EXERCISE OBJECTIVE: Filter the data for lines with the word "design", then copy every line so identified.

BEGIN PROVIDED INFORMATION

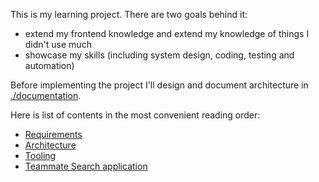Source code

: This is my learning project. There are two goals behind it:
- extend my frontend knowledge and extend my knowledge of things I didn't use much
- showcase my skills (including system design, coding, testing and automation)

Before implementing the project I'll design and document architecture in [./documentation](./documentation).

Here is list of contents in the most convenient reading order:

- [Requirements](./documentation/1-requirements.md)
- [Architecture](./documentation/2-architecture.md)
- [Tooling](./documentation/3-tooling.md)
- [Teammate Search application](./documentation/4-teammate-search.md)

END PROVIDED INFORMATION

SOLUTION FOR THIS PROBLEM:
- showcase my skills (including system design, coding, testing and automation)
Before implementing the project I'll design and document architecture in [./documentation](./documentation).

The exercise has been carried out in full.